Não, os arcebispos de Cantuária tradicionalmente renunciam ao cargo, penso que aos 65 anos. Não sei bem que idade é que ele tem, mas está dentro do tempo considerado normal para os arcebispos de Cantuária renunciarem. O que acontece é que essa divisão que atravessa a Comunhão Anglicana tem sido uma preocupação para os vários sectores e há conversas de bastidores na comunhão anglicana de que de facto ele não tem sido capaz de fazer a ponte entre os diversos sectores.

O seu sucessor terá dificuldades também nesse aspecto…
A função do Arcebispo de Cantuária é ser mais um primus inter pares, ele tem igualdade de estatuto com os outros bispos anglicanos, mas tem a função de tentar conciliar as partes, de falar com elas e criar pontes entre os diversos sectores. Não sei se haverá quem o possa fazer neste momento, porque as posições estão extremadas sobre assuntos que parecem tocar mesmo o coração das questões doutrinais e morais.

Portanto não é fácil ver como é que se consegue criar uma abrangência tal para posições aparentemente antagónicas que se possam dizer ainda em comunhão e como é que se vai evitar que a comunhão se fragmente entre sectores que aceitam uma forma de doutrina ou uma forma de aplicar o entendimento do ministério sacerdotal e episcopal.

Vamos ter de esperar para ver qual é o homem providencial que a Igreja Anglicana vai escolher.

Qual é o Estado actual do diálogo ecuménico entre anglicanos e católicos, e que papel teve Rowan Williams nesse campo?
O diálogo ecuménico processa-se em diversos níveis.
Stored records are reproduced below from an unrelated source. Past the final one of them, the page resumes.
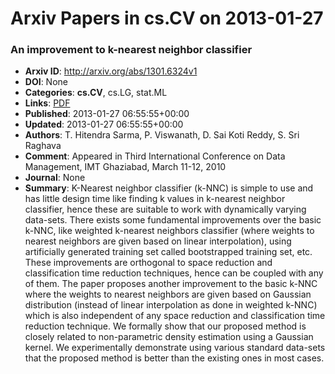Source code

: # Arxiv Papers in cs.CV on 2013-01-27
### An improvement to k-nearest neighbor classifier
- **Arxiv ID**: http://arxiv.org/abs/1301.6324v1
- **DOI**: None
- **Categories**: **cs.CV**, cs.LG, stat.ML
- **Links**: [PDF](http://arxiv.org/pdf/1301.6324v1)
- **Published**: 2013-01-27 06:55:55+00:00
- **Updated**: 2013-01-27 06:55:55+00:00
- **Authors**: T. Hitendra Sarma, P. Viswanath, D. Sai Koti Reddy, S. Sri Raghava
- **Comment**: Appeared in Third International Conference on Data Management, IMT
  Ghaziabad, March 11-12, 2010
- **Journal**: None
- **Summary**: K-Nearest neighbor classifier (k-NNC) is simple to use and has little design time like finding k values in k-nearest neighbor classifier, hence these are suitable to work with dynamically varying data-sets. There exists some fundamental improvements over the basic k-NNC, like weighted k-nearest neighbors classifier (where weights to nearest neighbors are given based on linear interpolation), using artificially generated training set called bootstrapped training set, etc. These improvements are orthogonal to space reduction and classification time reduction techniques, hence can be coupled with any of them. The paper proposes another improvement to the basic k-NNC where the weights to nearest neighbors are given based on Gaussian distribution (instead of linear interpolation as done in weighted k-NNC) which is also independent of any space reduction and classification time reduction technique. We formally show that our proposed method is closely related to non-parametric density estimation using a Gaussian kernel. We experimentally demonstrate using various standard data-sets that the proposed method is better than the existing ones in most cases.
Um dos níveis é através da amizade e fraternidade entre diversas comunhões. A esse nível o Arcebispo Rowan Williams mostrou grande dignidade e mestria, inclusivamente quando o Vaticano anunciou a criação de um ordinariato para acolher anglicanos que quisessem entrar na Igreja Católica. Isso foi anunciado de uma forma pouco cuidada, poderíamos dizer, visto de fora, porque o Arcebispo de Cantuária nem sequer tinha sido devidamente avisado do anúncio, embora soubesse que havia algo a ser preparado. No entanto reagiu com grande dignidade e sem criar maiores atritos por causa dessa falta de cuidado.

Outro nível é doutrinal, nesse nível as igrejas Anglicana e Católica mais ou menos esgotaram os grandes temas doutrinais sobre os quais se debruçaram. Encontraram sintonia em todos eles, mas ficaram em suspenso novos problemas que surgiram entretanto, como a ordenação de mulheres e a questão de aceitar ou não os ministros que estivessem numa relação homossexual. Isso são questões que ferem a própria comunhão anglicana e sobre as quais não me parece haver qualquer possibilidade de diálogo com a Igreja Católica.

* O padre Peter Stilwell é responsável pelo diálogo ecuménico no Patriarcado de Lisboa. Como o nome indica, é filho de ingleses (católicos), mas nascido em Portugal. Por uma questão de transparência, acrescento que o padre Peter é meu tio.